- _Task prompt_
From the listing below, select every line where the word "database" appears.

· · · · ·

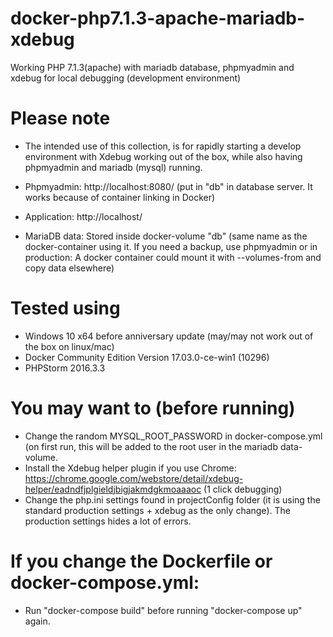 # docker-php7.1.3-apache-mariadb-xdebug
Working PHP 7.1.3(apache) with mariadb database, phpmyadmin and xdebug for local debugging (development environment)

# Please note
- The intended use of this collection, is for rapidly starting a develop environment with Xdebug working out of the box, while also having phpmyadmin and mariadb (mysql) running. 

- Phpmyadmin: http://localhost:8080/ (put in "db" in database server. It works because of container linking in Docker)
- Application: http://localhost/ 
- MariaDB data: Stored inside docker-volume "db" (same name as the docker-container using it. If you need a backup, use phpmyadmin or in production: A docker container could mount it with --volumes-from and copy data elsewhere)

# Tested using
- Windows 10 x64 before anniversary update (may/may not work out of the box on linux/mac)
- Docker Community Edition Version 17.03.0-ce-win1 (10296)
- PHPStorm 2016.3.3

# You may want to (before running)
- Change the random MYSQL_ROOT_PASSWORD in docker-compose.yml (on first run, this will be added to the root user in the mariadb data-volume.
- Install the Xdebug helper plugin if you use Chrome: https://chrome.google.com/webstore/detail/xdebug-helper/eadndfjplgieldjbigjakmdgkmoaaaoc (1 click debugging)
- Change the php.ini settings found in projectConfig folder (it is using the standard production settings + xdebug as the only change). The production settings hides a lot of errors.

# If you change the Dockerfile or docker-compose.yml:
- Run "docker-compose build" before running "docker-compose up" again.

· · · · ·

- _Task solution_
Working PHP 7.1.3(apache) with mariadb database, phpmyadmin and xdebug for local debugging (development environment)
- Phpmyadmin: http://localhost:8080/ (put in "db" in database server. It works because of container linking in Docker)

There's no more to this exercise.